Plain-text document sources:
BEGIN

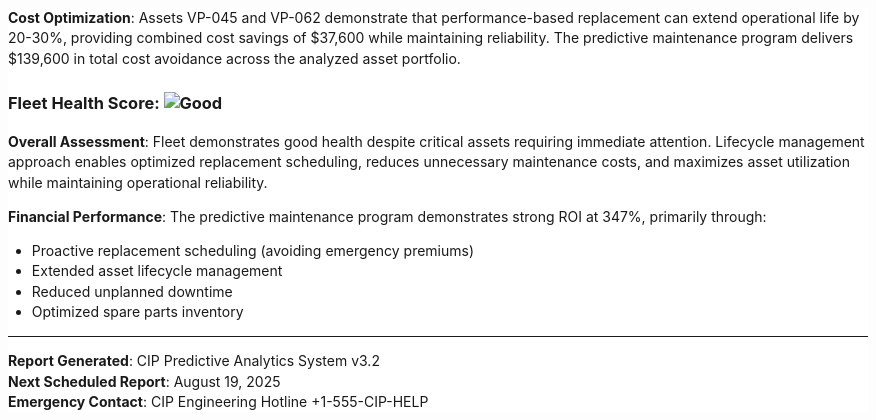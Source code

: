 **Cost Optimization**: Assets VP-045 and VP-062 demonstrate that performance-based replacement can extend operational life by 20-30%, providing combined cost savings of $37,600 while maintaining reliability. The predictive maintenance program delivers $139,600 in total cost avoidance across the analyzed asset portfolio.

### Fleet Health Score: ![Good](https://img.shields.io/badge/76%25-green)
**Overall Assessment**: Fleet demonstrates good health despite critical assets requiring immediate attention. Lifecycle management approach enables optimized replacement scheduling, reduces unnecessary maintenance costs, and maximizes asset utilization while maintaining operational reliability.

**Financial Performance**: The predictive maintenance program demonstrates strong ROI at 347%, primarily through:
- Proactive replacement scheduling (avoiding emergency premiums)
- Extended asset lifecycle management
- Reduced unplanned downtime
- Optimized spare parts inventory

---
**Report Generated**: CIP Predictive Analytics System v3.2  
**Next Scheduled Report**: August 19, 2025  
**Emergency Contact**: CIP Engineering Hotline +1-555-CIP-HELP
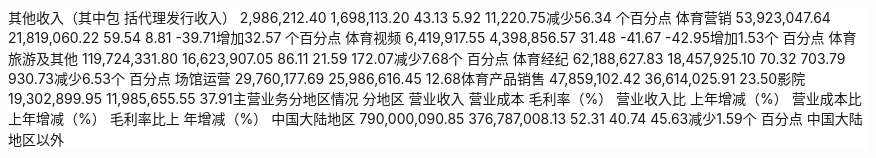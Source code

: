 其他收入（其中包
括代理发行收入）
2,986,212.40
1,698,113.20
43.13
5.92
11,220.75减少56.34
个百分点
体育营销
53,923,047.64
21,819,060.22
59.54
8.81
-39.71增加32.57
个百分点
体育视频
6,419,917.55
4,398,856.57
31.48
-41.67
-42.95增加1.53个
百分点
体育旅游及其他
119,724,331.80
16,623,907.05
86.11
21.59
172.07减少7.68个
百分点
体育经纪
62,188,627.83
18,457,925.10
70.32
703.79
930.73减少6.53个
百分点
场馆运营
29,760,177.69
25,986,616.45
12.68体育产品销售
47,859,102.42
36,614,025.91
23.50影院
19,302,899.95
11,985,655.55
37.91主营业务分地区情况
分地区
营业收入
营业成本
毛利率（%）
营业收入比
上年增减（%）
营业成本比
上年增减（%）
毛利率比上
年增减（%）
中国大陆地区
790,000,090.85
376,787,008.13
52.31
40.74
45.63减少1.59个
百分点
中国大陆地区以外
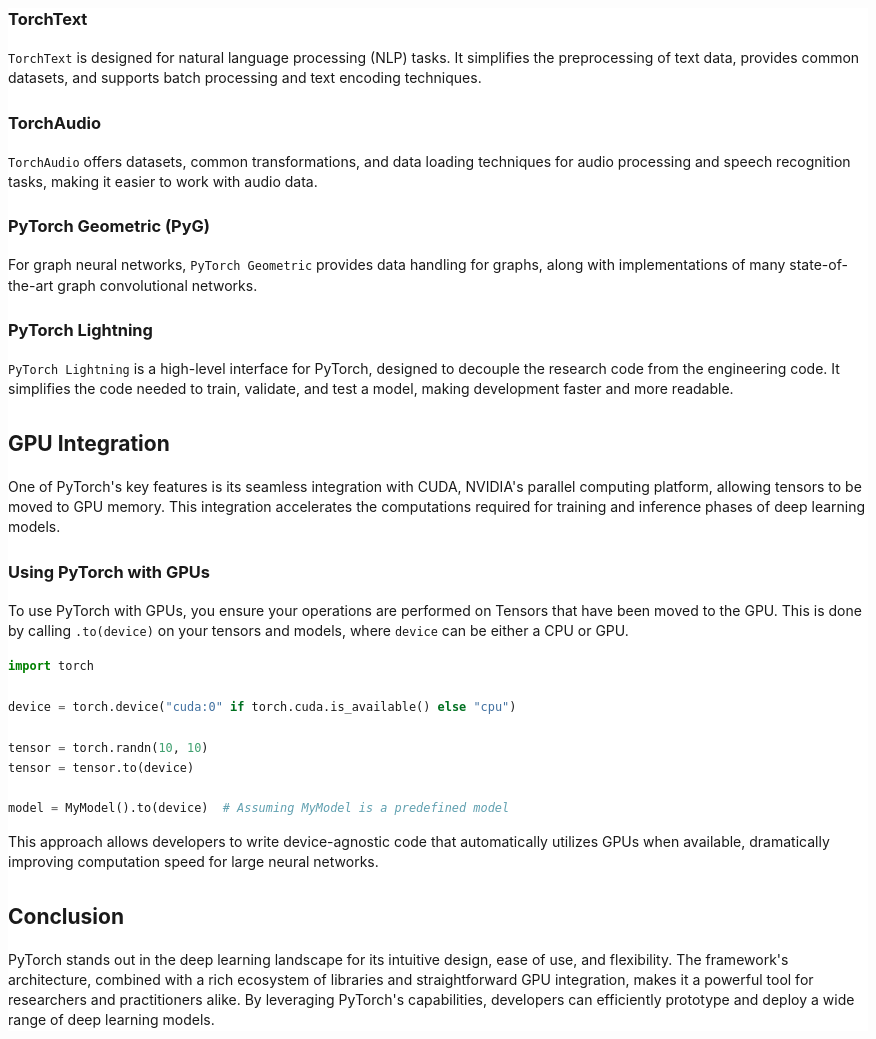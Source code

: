 ### TorchText
`TorchText` is designed for natural language processing (NLP) tasks. It simplifies the preprocessing of text data, provides common datasets, and supports batch processing and text encoding techniques.

### TorchAudio
`TorchAudio` offers datasets, common transformations, and data loading techniques for audio processing and speech recognition tasks, making it easier to work with audio data.

### PyTorch Geometric (PyG)
For graph neural networks, `PyTorch Geometric` provides data handling for graphs, along with implementations of many state-of-the-art graph convolutional networks.

### PyTorch Lightning
`PyTorch Lightning` is a high-level interface for PyTorch, designed to decouple the research code from the engineering code. It simplifies the code needed to train, validate, and test a model, making development faster and more readable.

## GPU Integration

One of PyTorch's key features is its seamless integration with CUDA, NVIDIA's parallel computing platform, allowing tensors to be moved to GPU memory. This integration accelerates the computations required for training and inference phases of deep learning models.

### Using PyTorch with GPUs
To use PyTorch with GPUs, you ensure your operations are performed on Tensors that have been moved to the GPU. This is done by calling `.to(device)` on your tensors and models, where `device` can be either a CPU or GPU.

```python
import torch

device = torch.device("cuda:0" if torch.cuda.is_available() else "cpu")

tensor = torch.randn(10, 10)
tensor = tensor.to(device)

model = MyModel().to(device)  # Assuming MyModel is a predefined model
```

This approach allows developers to write device-agnostic code that automatically utilizes GPUs when available, dramatically improving computation speed for large neural networks.

## Conclusion

PyTorch stands out in the deep learning landscape for its intuitive design, ease of use, and flexibility. The framework's architecture, combined with a rich ecosystem of libraries and straightforward GPU integration, makes it a powerful tool for researchers and practitioners alike. By leveraging PyTorch's capabilities, developers can efficiently prototype and deploy a wide range of deep learning models.
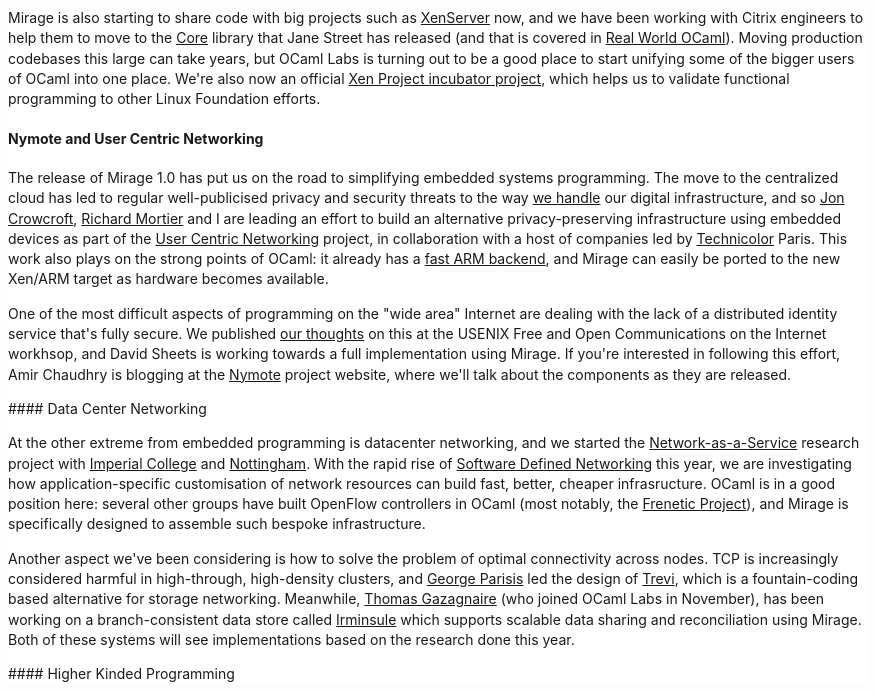 Mirage is also starting to share code with big projects such as [XenServer](http://xenserver.org) now, and we have been working with Citrix engineers to help them to move to the [Core](http://ocaml.janestreet.com) library that Jane Street has released (and that is covered in [Real World OCaml](https://realworldocaml.org)).  Moving production codebases this large can take years, but OCaml Labs is turning out to be a good place to start unifying some of the bigger users of OCaml into one place.  We're also now an official [Xen Project incubator project](http://www.xenproject.org/developers/teams/mirage-os.html), which helps us to validate functional programming  to other Linux Foundation efforts.

#### Nymote and User Centric Networking

The release of Mirage 1.0 has put us on the road to simplifying embedded systems programming. The move to the centralized cloud has led to regular well-publicised privacy and security threats to the way [we handle](http://de2013.org/wp-content/uploads/2013/09/de2013_submission_25-1.pdf) our digital infrastructure, and so [Jon Crowcroft](http://www.cl.cam.ac.uk/~jac22/), [Richard Mortier](http://www.cs.nott.ac.uk/~rmm/) and I are leading an effort to build an alternative privacy-preserving infrastructure using embedded devices as part of the [User Centric Networking](http://usercentricnetworking.eu/) project, in collaboration with a host of companies led by [Technicolor](http://www.thlab.net/) Paris.
This work also plays on the strong points of OCaml: it already has a [fast ARM backend](http://anil.recoil.org/2012/02/25/dreamplug-debian-and-ocaml.html), and Mirage can easily be ported to the new Xen/ARM target as hardware becomes available.

One of the most difficult aspects of programming on the "wide area" Internet are dealing with the lack of a distributed identity service that's fully secure.  We published [our thoughts](http://anil.recoil.org/papers/2013-foci-signposts.pdf) on this at the USENIX Free and Open Communications on the Internet workhsop, and David Sheets is working towards a full implementation using Mirage.  If you're interested in following this effort, Amir Chaudhry is blogging at the [Nymote](http://nymote.org/) project website, where we'll talk about the components as they are released.

#### Data Center Networking

At the other extreme from embedded programming is datacenter networking, and we started the [Network-as-a-Service](http://gow.epsrc.ac.uk/NGBOViewGrant.aspx?GrantRef=EP/K034723/1) research project with [Imperial College](http://gow.epsrc.ac.uk/NGBOViewGrant.aspx?GrantRef=EP/K032968/1) and [Nottingham](http://gow.epsrc.ac.uk/NGBOViewGrant.aspx?GrantRef=EP/K031724/1).  With the rapid rise of [Software Defined Networking](http://en.wikipedia.org/wiki/Software-defined_networking) this year, we are investigating how application-specific customisation of network resources can build fast, better, cheaper infrasructure.  OCaml is in a good position here: several other groups have built OpenFlow controllers in OCaml (most notably, the [Frenetic Project](https://github.com/frenetic-lang)), and Mirage is specifically designed to assemble such bespoke infrastructure.

Another aspect we've been considering is how to solve the problem of optimal connectivity across nodes.  TCP is increasingly considered harmful in high-through, high-density clusters, and [George Parisis](http://www.sussex.ac.uk/informatics/people/peoplelists/person/334868) led the design of [Trevi](http://anil.recoil.org/papers/2013-hotnets-trevi.pdf), which is a fountain-coding based alternative for storage networking.  Meanwhile, [Thomas Gazagnaire](http://gazagnaire.org) (who joined OCaml Labs in November), has been working on a branch-consistent data store called [Irminsule](https://github.com/samoht/irminsule) which supports scalable data sharing and reconciliation using Mirage.  Both of these systems will see implementations based on the research done this year.

#### Higher Kinded Programming
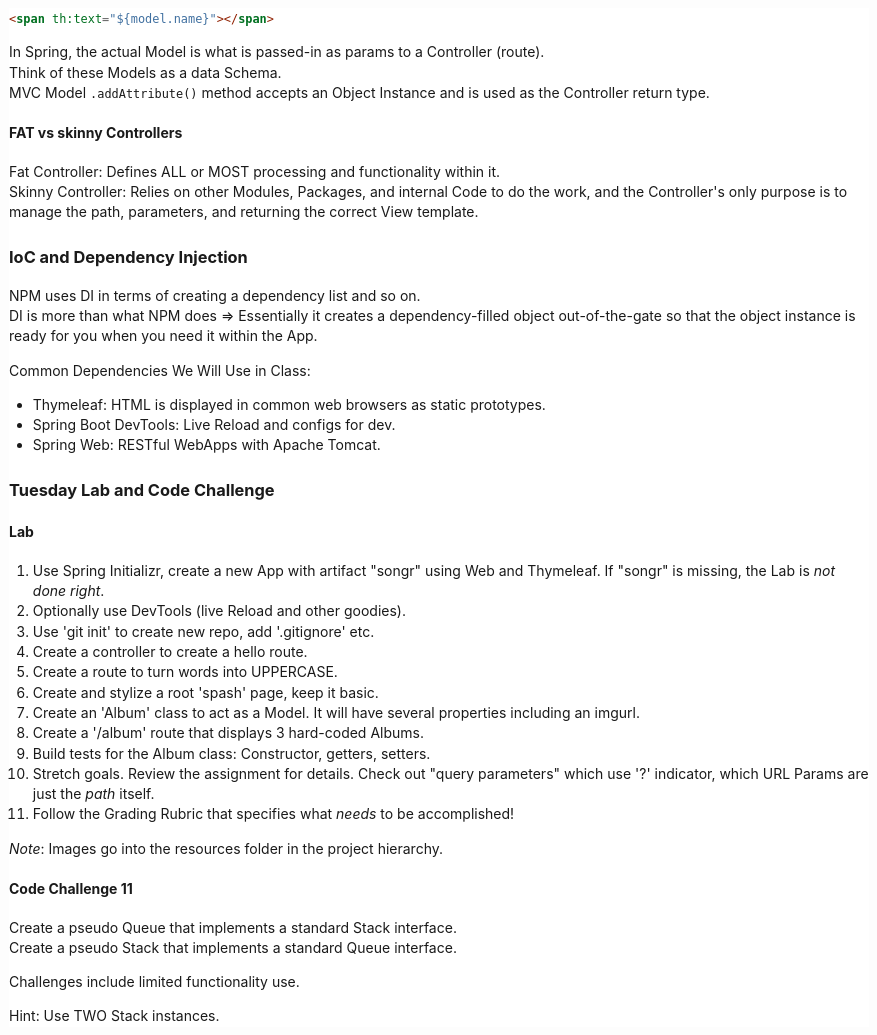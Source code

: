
 ```html
<span th:text="${model.name}"></span>
```

In Spring, the actual Model is what is passed-in as params to a Controller (route).  
Think of these Models as a data Schema.  
MVC Model `.addAttribute()` method accepts an Object Instance and is used as the Controller return type.  

#### FAT vs skinny Controllers

Fat Controller: Defines ALL or MOST processing and functionality within it.  
Skinny Controller: Relies on other Modules, Packages, and internal Code to do the work, and the Controller's only purpose is to manage the path, parameters, and returning the correct View template.  

### IoC and Dependency Injection

NPM uses DI in terms of creating a dependency list and so on.  
DI is more than what NPM does => Essentially it creates a dependency-filled object out-of-the-gate so that the object instance is ready for you when you need it within the App.  

Common Dependencies We Will Use in Class:

- Thymeleaf: HTML is displayed in common web browsers as static prototypes.
- Spring Boot DevTools: Live Reload and configs for dev.
- Spring Web: RESTful WebApps with Apache Tomcat.

### Tuesday Lab and Code Challenge

#### Lab

1. Use Spring Initializr, create a new App with artifact "songr" using Web and Thymeleaf. If "songr" is missing, the Lab is *not done right*.  
1. Optionally use DevTools (live Reload and other goodies).  
1. Use 'git init' to create new repo, add '.gitignore' etc.  
1. Create a controller to create a hello route.  
1. Create a route to turn words into UPPERCASE.
1. Create and stylize a root 'spash' page, keep it basic.  
1. Create an 'Album' class to act as a Model. It will have several properties including an imgurl.  
1. Create a '/album' route that displays 3 hard-coded Albums.  
1. Build tests for the Album class: Constructor, getters, setters.  
1. Stretch goals. Review the assignment for details. Check out "query parameters" which use '?' indicator, which URL Params are just the *path* itself.  
1. Follow the Grading Rubric that specifies what *needs* to be accomplished!  

*Note*: Images go into the resources folder in the project hierarchy.  

#### Code Challenge 11

Create a pseudo Queue that implements a standard Stack interface.  
Create a pseudo Stack that implements a standard Queue interface.  

Challenges include limited functionality use.  

Hint: Use TWO Stack instances.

END

Work instructions: Above are the records. Copy only the lines from the one with "11,220.75减少56.34" through the one with "### Using PyTorch with GPUs", exactly, with no pictures.

Exercise output:
11,220.75减少56.34
个百分点
体育营销
53,923,047.64
21,819,060.22
59.54
8.81
-39.71增加32.57
个百分点
体育视频
6,419,917.55
4,398,856.57
31.48
-41.67
-42.95增加1.53个
百分点
体育旅游及其他
119,724,331.80
16,623,907.05
86.11
21.59
172.07减少7.68个
百分点
体育经纪
62,188,627.83
18,457,925.10
70.32
703.79
930.73减少6.53个
百分点
场馆运营
29,760,177.69
25,986,616.45
12.68体育产品销售
47,859,102.42
36,614,025.91
23.50影院
19,302,899.95
11,985,655.55
37.91主营业务分地区情况
分地区
营业收入
营业成本
毛利率（%）
营业收入比
上年增减（%）
营业成本比
上年增减（%）
毛利率比上
年增减（%）
中国大陆地区
790,000,090.85
376,787,008.13
52.31
40.74
45.63减少1.59个
百分点
中国大陆地区以外
Source code

: ### TorchText
`TorchText` is designed for natural language processing (NLP) tasks. It simplifies the preprocessing of text data, provides common datasets, and supports batch processing and text encoding techniques.

### TorchAudio
`TorchAudio` offers datasets, common transformations, and data loading techniques for audio processing and speech recognition tasks, making it easier to work with audio data.

### PyTorch Geometric (PyG)
For graph neural networks, `PyTorch Geometric` provides data handling for graphs, along with implementations of many state-of-the-art graph convolutional networks.

### PyTorch Lightning
`PyTorch Lightning` is a high-level interface for PyTorch, designed to decouple the research code from the engineering code. It simplifies the code needed to train, validate, and test a model, making development faster and more readable.

## GPU Integration

One of PyTorch's key features is its seamless integration with CUDA, NVIDIA's parallel computing platform, allowing tensors to be moved to GPU memory. This integration accelerates the computations required for training and inference phases of deep learning models.

### Using PyTorch with GPUs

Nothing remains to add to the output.